Parallèlement, dans le Vaucluse, se tient actuellement le procès aux assises de six personnes poursuivies pour un homicide et une séquestration, à la suite de guets-apens via des sites de rencontres comme Coco.gg (fermé depuis les faits). Là encore, le parquet n'a pas reconnu la circonstance aggravante du caractère homophobe. SOS Homophobie ne s'est pas constituée partie civile à Avignon car elle ne le peut pas lorsque cette circonstance n'est pas retenue. « Mais si elle l'est au cours du procès, vu qu'il dure plusieurs jours, nous le ferons », précise Julia Torlet.

L'importance de la circonstance aggravante

La reconnaissance de la circonstance aggravante homophobe est cruciale, car elle alourdit les peines encourues : par exemple, pour un meurtre, la perpétuité au lieu de trente ans de réclusion. Au-delà de l'aspect pénal, Julia Torlet insiste sur sa portée symbolique : « Les victimes agressées ont besoin d'être reconnues pour se reconstruire. Et il faut pouvoir montrer que les agressions homophobes existent bel et bien, car nous entendons souvent : “Ça va, nous sommes en 2026, aujourd'hui vous avez des droits, l'homophobie n'existe plus.” Or, dans la société française d'aujourd'hui, une personne LGBTI n'a pas la même vie qu'une personne qui ne l'est pas. C'est vrai dans la rue, dans les lieux publics, au travail, dans la famille… On ne vit pas avec les mêmes dangers. »
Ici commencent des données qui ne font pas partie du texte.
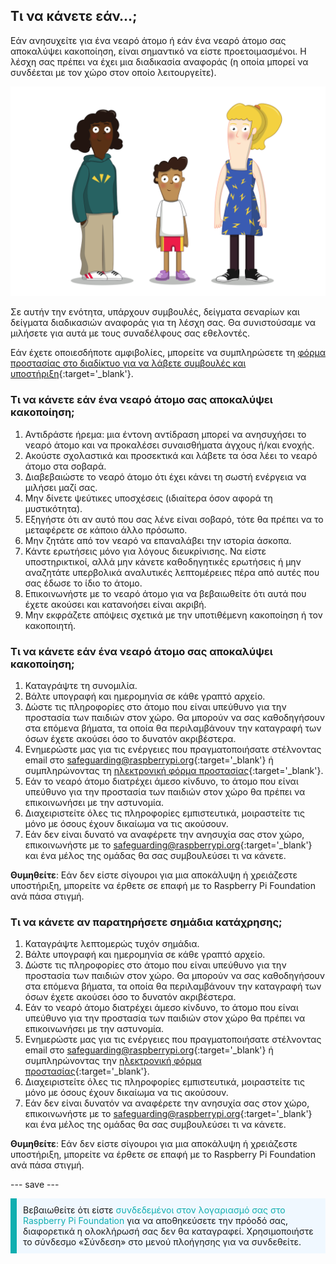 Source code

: ## Τι να κάνετε εάν…;

Εάν ανησυχείτε για ένα νεαρό άτομο ή εάν ένα νεαρό άτομο σας αποκαλύψει κακοποίηση, είναι σημαντικό να είστε προετοιμασμένοι. Η λέσχη σας πρέπει να έχει μια διαδικασία αναφοράς (η οποία μπορεί να συνδέεται με τον χώρο στον οποίο λειτουργείτε).

![Τρεις νέοι άνθρωποι όρθιοι.](images/8-Diverse-Mix-2.png)

Σε αυτήν την ενότητα, υπάρχουν συμβουλές, δείγματα σεναρίων και δείγματα διαδικασιών αναφοράς για τη λέσχη σας. Θα συνιστούσαμε να μιλήσετε για αυτά με τους συναδέλφους σας εθελοντές.

Εάν έχετε οποιεσδήποτε αμφιβολίες, μπορείτε να συμπληρώσετε τη [φόρμα προστασίας στο διαδίκτυο για να λάβετε συμβουλές και υποστήριξη](https://form.raspberrypi.org/f/safeguarding-concern-form){:target='_blank'}.

### Τι να κάνετε εάν ένα νεαρό άτομο σας αποκαλύψει κακοποίηση;

1. Αντιδράστε ήρεμα: μια έντονη αντίδραση μπορεί να ανησυχήσει το νεαρό άτομο και να προκαλέσει συναισθήματα άγχους ή/και ενοχής.
1. Ακούστε σχολαστικά και προσεκτικά και λάβετε τα όσα λέει το νεαρό άτομο στα σοβαρά.
1. Διαβεβαιώστε το νεαρό άτομο ότι έχει κάνει τη σωστή ενέργεια να μιλήσει μαζί σας.
1. Μην δίνετε ψεύτικες υποσχέσεις (ιδιαίτερα όσον αφορά τη μυστικότητα).
1. Εξηγήστε ότι αν αυτό που σας λένε είναι σοβαρό, τότε θα πρέπει να το μεταφέρετε σε κάποιο άλλο πρόσωπο.
1. Μην ζητάτε από τον νεαρό να επαναλάβει την ιστορία άσκοπα.
1. Κάντε ερωτήσεις μόνο για λόγους διευκρίνισης. Να είστε υποστηρικτικοί, αλλά μην κάνετε καθοδηγητικές ερωτήσεις ή μην αναζητάτε υπερβολικά αναλυτικές λεπτομέρειες πέρα από αυτές που σας έδωσε το ίδιο το άτομο.
1. Επικοινωνήστε με το νεαρό άτομο για να βεβαιωθείτε ότι αυτά που έχετε ακούσει και κατανοήσει είναι ακριβή.
1. Μην εκφράζετε απόψεις σχετικά με την υποτιθέμενη κακοποίηση ή τον κακοποιητή.

### Τι να κάνετε εάν ένα νεαρό άτομο σας αποκαλύψει κακοποίηση;

1. Καταγράψτε τη συνομιλία.
1. Βάλτε υπογραφή και ημερομηνία σε κάθε γραπτό αρχείο.
1. Δώστε τις πληροφορίες στο άτομο που είναι υπεύθυνο για την προστασία των παιδιών στον χώρο. Θα μπορούν να σας καθοδηγήσουν στα επόμενα βήματα, τα οποία θα περιλαμβάνουν την καταγραφή των όσων έχετε ακούσει όσο το δυνατόν ακριβέστερα.
1. Ενημερώστε μας για τις ενέργειες που πραγματοποιήσατε στέλνοντας email στο [safeguarding@raspberrypi.org](mailto:safeguarding@raspberrypi.org){:target='_blank'} ή συμπληρώνοντας τη [ηλεκτρονική φόρμα προστασίας](https://form.raspberrypi.org/f/safeguarding-concern-form){:target='_blank'}.
1. Εάν το νεαρό άτομο διατρέχει άμεσο κίνδυνο, το άτομο που είναι υπεύθυνο για την προστασία των παιδιών στον χώρο θα πρέπει να επικοινωνήσει με την αστυνομία.
1. Διαχειριστείτε όλες τις πληροφορίες εμπιστευτικά, μοιραστείτε τις μόνο με όσους έχουν δικαίωμα να τις ακούσουν.
1. Εάν δεν είναι δυνατό να αναφέρετε την ανησυχία σας στον χώρο, επικοινωνήστε με το [safeguarding@raspberrypi.org](mailto:safeguarding@raspberrypi.org){:target='_blank'} και ένα μέλος της ομάδας θα σας συμβουλεύσει τι να κάνετε.

**Θυμηθείτε**: Εάν δεν είστε σίγουροι για μια αποκάλυψη ή χρειάζεστε υποστήριξη, μπορείτε να έρθετε σε επαφή με το Raspberry Pi Foundation ανά πάσα στιγμή.

### Τι να κάνετε αν παρατηρήσετε σημάδια κατάχρησης;

1. Καταγράψτε λεπτομερώς τυχόν σημάδια.
1. Βάλτε υπογραφή και ημερομηνία σε κάθε γραπτό αρχείο.
1. Δώστε τις πληροφορίες στο άτομο που είναι υπεύθυνο για την προστασία των παιδιών στον χώρο. Θα μπορούν να σας καθοδηγήσουν στα επόμενα βήματα, τα οποία θα περιλαμβάνουν την καταγραφή των όσων έχετε ακούσει όσο το δυνατόν ακριβέστερα.
1. Εάν το νεαρό άτομο διατρέχει άμεσο κίνδυνο, το άτομο που είναι υπεύθυνο για την προστασία των παιδιών στον χώρο θα πρέπει να επικοινωνήσει με την αστυνομία.
1. Ενημερώστε μας για τις ενέργειες που πραγματοποιήσατε στέλνοντας email στο [safeguarding@raspberrypi.org](mailto:safeguarding@raspberrypi.org){:target='_blank'} ή συμπληρώνοντας την [ηλεκτρονική φόρμα προστασίας](https://form.raspberrypi.org/f/safeguarding-concern-form){:target='_blank'}.
1. Διαχειριστείτε όλες τις πληροφορίες εμπιστευτικά, μοιραστείτε τις μόνο με όσους έχουν δικαίωμα να τις ακούσουν.
1. Εάν δεν είναι δυνατόν να αναφέρετε την ανησυχία σας στον χώρο, επικοινωνήστε με το [safeguarding@raspberrypi.org](mailto:safeguarding@raspberrypi.org){:target='_blank'} και ένα μέλος της ομάδας θα σας συμβουλεύσει τι να κάνετε.

**Θυμηθείτε**: Εάν δεν είστε σίγουροι για μια αποκάλυψη ή χρειάζεστε υποστήριξη, μπορείτε να έρθετε σε επαφή με το Raspberry Pi Foundation ανά πάσα στιγμή.

--- save ---

<p style="border-left: solid; border-width:10px; border-color: #0faeb0; background-color: aliceblue; padding: 10px;">
Βεβαιωθείτε ότι είστε <span style="color: #0faeb0">συνδεδεμένοι στον λογαριασμό σας στο Raspberry Pi Foundation</span> για να αποθηκεύσετε την πρόοδό σας, διαφορετικά η ολοκλήρωσή σας δεν θα καταγραφεί. Χρησιμοποιήστε το σύνδεσμο «Σύνδεση» στο μενού πλοήγησης για να συνδεθείτε.
</p>
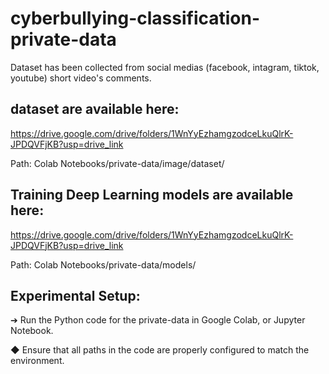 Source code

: # cyberbullying-classification-private-data
Dataset has been collected from social medias (facebook, intagram, tiktok, youtube) short video's comments.

## dataset are available here:
https://drive.google.com/drive/folders/1WnYyEzhamgzodceLkuQlrK-JPDQVFjKB?usp=drive_link

  Path: Colab Notebooks/private-data/image/dataset/
## Training Deep Learning models   are available here:
https://drive.google.com/drive/folders/1WnYyEzhamgzodceLkuQlrK-JPDQVFjKB?usp=drive_link

  Path: Colab Notebooks/private-data/models/

## Experimental Setup:

➔	Run the Python code for the private-data in Google Colab, or Jupyter Notebook.

◆	Ensure that all paths in the code are properly configured to match the environment.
Le bilan des violences LGBTphobes en 2025

Fort heureusement, les homicides restent des cas ponctuels de violences extrêmes, difficiles à recenser. Mais il faudrait y ajouter les personnes qui mettent fin à leurs jours à la suite de harcèlement ou de conflits familiaux. Pour l'année 2025, selon les remontées des dispositifs d'écoute de SOS Homophobie, 1 771 actes LGBTphobes ont été recensés. Les données gouvernementales, publiées depuis dix ans, avancent une augmentation de 2 % de ces actes entre 2024 et 2025, après une hausse de 13 % par an entre 2016 et 2024 selon les services du ministère de l'Intérieur.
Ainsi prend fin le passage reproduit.